### EXERCISE DIRECTIONS
Print, in exact form, the lines below from the one containing "1.84%|Corrupted Pegasus|5|1|83.33%|88|" through the one containing "0.92%|Silvershield Archers|0|3|0.00%|0|", and omit all others.

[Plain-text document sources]
<<<<

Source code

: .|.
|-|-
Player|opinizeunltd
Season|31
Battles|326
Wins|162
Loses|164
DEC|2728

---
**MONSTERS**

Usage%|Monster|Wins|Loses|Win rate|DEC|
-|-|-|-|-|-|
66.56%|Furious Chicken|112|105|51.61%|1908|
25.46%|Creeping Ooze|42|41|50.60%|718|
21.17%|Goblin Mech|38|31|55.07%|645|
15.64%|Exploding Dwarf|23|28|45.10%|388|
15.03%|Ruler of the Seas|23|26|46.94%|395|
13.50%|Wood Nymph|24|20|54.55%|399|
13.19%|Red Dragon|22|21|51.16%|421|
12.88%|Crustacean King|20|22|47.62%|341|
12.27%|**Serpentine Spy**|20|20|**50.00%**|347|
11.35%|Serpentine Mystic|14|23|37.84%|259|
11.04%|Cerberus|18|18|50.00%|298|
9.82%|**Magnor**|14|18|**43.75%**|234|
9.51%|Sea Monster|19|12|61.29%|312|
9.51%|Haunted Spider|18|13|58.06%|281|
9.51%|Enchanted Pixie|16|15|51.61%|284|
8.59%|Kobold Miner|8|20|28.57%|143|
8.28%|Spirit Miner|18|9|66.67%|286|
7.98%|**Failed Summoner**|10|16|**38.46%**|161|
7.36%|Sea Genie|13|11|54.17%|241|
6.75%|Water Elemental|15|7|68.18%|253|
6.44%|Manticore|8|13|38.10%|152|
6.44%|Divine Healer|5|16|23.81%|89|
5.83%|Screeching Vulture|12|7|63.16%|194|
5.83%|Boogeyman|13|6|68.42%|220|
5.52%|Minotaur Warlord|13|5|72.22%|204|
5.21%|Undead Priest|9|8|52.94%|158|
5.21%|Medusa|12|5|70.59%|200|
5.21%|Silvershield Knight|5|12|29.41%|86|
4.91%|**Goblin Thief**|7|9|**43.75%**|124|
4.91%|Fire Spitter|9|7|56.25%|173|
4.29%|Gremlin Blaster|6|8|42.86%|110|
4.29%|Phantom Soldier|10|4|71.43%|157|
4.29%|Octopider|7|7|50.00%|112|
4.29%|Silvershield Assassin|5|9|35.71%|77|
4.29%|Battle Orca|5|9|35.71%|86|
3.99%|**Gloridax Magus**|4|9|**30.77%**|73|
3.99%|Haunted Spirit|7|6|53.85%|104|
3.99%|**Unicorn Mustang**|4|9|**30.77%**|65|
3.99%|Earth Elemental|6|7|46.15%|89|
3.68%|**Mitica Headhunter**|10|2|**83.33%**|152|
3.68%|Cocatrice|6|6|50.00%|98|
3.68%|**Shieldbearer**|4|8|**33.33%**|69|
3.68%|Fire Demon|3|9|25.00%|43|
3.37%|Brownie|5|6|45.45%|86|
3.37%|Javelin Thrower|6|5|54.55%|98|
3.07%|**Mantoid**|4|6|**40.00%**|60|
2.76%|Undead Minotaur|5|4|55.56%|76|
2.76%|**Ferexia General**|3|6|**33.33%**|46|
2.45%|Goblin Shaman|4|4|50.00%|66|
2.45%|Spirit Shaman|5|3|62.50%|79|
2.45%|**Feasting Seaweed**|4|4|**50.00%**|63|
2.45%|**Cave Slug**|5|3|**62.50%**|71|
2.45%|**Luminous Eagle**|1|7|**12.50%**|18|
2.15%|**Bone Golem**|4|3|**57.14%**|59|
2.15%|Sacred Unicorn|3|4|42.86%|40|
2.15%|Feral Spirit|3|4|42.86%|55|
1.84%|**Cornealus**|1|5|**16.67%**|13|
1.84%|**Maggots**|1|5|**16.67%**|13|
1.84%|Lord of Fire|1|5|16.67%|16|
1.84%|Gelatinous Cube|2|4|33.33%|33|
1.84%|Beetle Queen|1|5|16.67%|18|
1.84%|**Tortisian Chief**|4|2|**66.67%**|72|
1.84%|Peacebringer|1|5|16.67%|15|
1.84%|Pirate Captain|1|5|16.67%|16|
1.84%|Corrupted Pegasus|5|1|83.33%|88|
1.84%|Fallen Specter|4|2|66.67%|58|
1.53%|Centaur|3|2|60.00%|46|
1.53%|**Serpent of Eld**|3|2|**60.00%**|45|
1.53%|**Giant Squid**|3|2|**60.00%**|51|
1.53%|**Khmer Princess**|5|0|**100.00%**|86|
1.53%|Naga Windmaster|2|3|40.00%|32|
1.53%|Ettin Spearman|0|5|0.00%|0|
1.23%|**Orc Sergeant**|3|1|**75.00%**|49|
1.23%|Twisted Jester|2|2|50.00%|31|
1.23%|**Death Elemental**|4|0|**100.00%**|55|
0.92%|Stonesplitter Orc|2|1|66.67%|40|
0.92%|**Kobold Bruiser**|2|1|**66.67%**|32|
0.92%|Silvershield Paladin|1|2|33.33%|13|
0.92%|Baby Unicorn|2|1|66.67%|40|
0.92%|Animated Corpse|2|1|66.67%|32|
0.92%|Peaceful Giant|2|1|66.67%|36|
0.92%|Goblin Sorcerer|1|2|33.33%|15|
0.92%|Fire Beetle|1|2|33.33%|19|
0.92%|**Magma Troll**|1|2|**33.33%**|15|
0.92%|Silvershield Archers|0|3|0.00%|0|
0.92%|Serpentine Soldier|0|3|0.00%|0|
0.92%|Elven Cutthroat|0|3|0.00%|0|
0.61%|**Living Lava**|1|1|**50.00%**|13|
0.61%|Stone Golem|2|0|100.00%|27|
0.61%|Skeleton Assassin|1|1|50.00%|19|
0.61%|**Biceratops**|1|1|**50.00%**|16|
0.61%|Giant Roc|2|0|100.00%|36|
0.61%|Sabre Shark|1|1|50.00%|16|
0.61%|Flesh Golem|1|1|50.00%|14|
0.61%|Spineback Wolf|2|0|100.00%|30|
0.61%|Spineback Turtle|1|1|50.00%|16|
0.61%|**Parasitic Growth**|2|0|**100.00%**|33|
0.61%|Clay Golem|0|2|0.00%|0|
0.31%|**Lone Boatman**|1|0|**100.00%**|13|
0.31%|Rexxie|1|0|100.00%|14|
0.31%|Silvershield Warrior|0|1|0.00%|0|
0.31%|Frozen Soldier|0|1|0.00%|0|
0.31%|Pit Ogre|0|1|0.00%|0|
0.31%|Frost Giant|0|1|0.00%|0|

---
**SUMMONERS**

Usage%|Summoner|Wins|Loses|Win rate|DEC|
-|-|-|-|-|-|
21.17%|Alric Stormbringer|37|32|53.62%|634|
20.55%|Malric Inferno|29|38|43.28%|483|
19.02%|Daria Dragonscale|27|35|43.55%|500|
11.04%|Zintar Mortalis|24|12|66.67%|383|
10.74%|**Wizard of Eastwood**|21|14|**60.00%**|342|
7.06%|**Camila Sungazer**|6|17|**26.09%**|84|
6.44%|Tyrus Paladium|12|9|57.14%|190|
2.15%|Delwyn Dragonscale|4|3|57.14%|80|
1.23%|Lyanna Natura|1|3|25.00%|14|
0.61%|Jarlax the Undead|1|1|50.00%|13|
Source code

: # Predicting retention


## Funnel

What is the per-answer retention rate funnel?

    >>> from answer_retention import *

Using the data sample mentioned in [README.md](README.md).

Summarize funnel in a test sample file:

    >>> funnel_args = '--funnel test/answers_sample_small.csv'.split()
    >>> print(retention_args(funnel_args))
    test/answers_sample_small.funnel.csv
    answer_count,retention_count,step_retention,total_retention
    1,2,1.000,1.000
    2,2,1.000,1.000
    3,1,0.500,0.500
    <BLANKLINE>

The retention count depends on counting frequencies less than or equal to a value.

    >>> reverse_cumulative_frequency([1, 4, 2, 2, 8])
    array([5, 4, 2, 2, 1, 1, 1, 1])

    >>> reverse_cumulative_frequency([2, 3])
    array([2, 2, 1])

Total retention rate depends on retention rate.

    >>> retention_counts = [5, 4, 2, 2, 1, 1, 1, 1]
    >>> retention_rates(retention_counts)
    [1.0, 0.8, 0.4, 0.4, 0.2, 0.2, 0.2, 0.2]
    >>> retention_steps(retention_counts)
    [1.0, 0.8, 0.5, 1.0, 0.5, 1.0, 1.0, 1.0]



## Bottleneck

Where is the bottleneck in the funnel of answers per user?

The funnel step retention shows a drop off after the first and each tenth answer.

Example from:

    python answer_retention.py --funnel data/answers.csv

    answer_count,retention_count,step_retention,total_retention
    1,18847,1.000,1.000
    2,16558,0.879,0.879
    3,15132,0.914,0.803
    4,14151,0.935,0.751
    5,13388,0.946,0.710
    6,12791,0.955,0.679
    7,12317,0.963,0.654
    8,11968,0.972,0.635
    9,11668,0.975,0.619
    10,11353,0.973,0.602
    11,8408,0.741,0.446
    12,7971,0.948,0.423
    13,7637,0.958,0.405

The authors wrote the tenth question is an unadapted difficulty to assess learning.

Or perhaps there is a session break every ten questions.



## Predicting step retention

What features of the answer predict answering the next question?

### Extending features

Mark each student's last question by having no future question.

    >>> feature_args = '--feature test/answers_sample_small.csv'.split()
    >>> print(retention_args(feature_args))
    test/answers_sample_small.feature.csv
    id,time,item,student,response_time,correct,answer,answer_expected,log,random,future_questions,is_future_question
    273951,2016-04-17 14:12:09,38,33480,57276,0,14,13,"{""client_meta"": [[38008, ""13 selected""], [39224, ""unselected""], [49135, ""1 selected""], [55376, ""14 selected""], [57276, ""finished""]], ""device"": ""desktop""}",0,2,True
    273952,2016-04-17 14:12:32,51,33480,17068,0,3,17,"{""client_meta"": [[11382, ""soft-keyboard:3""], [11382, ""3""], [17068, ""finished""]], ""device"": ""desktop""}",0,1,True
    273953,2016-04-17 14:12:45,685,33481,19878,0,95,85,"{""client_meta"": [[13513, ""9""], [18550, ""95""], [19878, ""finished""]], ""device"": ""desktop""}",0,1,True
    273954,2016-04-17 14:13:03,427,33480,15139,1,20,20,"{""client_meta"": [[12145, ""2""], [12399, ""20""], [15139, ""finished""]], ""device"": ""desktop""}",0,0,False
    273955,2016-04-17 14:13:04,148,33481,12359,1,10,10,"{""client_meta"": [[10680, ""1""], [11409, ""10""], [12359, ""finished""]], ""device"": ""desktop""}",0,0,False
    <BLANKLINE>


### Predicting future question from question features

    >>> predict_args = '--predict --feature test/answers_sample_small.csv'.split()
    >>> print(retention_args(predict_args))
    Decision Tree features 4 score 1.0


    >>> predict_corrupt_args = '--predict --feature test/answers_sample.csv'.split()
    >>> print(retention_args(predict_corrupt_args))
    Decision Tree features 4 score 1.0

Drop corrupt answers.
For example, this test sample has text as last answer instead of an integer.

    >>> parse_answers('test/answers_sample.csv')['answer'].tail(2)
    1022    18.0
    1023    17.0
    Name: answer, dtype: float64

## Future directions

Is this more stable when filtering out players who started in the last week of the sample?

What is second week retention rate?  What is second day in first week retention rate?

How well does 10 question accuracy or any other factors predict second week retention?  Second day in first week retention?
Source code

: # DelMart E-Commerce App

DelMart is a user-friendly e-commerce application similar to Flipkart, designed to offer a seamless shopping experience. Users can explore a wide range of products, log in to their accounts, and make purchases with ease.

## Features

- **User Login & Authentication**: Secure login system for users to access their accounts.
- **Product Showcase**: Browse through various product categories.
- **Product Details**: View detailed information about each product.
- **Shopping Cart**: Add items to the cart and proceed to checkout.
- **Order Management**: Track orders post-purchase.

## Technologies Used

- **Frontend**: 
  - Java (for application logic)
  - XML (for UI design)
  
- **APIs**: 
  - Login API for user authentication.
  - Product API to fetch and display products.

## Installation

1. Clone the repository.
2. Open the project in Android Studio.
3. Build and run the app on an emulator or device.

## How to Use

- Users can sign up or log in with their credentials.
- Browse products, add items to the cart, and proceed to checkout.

>>>>

### SOLUTION
1.84%|Corrupted Pegasus|5|1|83.33%|88|
1.84%|Fallen Specter|4|2|66.67%|58|
1.53%|Centaur|3|2|60.00%|46|
1.53%|**Serpent of Eld**|3|2|**60.00%**|45|
1.53%|**Giant Squid**|3|2|**60.00%**|51|
1.53%|**Khmer Princess**|5|0|**100.00%**|86|
1.53%|Naga Windmaster|2|3|40.00%|32|
1.53%|Ettin Spearman|0|5|0.00%|0|
1.23%|**Orc Sergeant**|3|1|**75.00%**|49|
1.23%|Twisted Jester|2|2|50.00%|31|
1.23%|**Death Elemental**|4|0|**100.00%**|55|
0.92%|Stonesplitter Orc|2|1|66.67%|40|
0.92%|**Kobold Bruiser**|2|1|**66.67%**|32|
0.92%|Silvershield Paladin|1|2|33.33%|13|
0.92%|Baby Unicorn|2|1|66.67%|40|
0.92%|Animated Corpse|2|1|66.67%|32|
0.92%|Peaceful Giant|2|1|66.67%|36|
0.92%|Goblin Sorcerer|1|2|33.33%|15|
0.92%|Fire Beetle|1|2|33.33%|19|
0.92%|**Magma Troll**|1|2|**33.33%**|15|
0.92%|Silvershield Archers|0|3|0.00%|0|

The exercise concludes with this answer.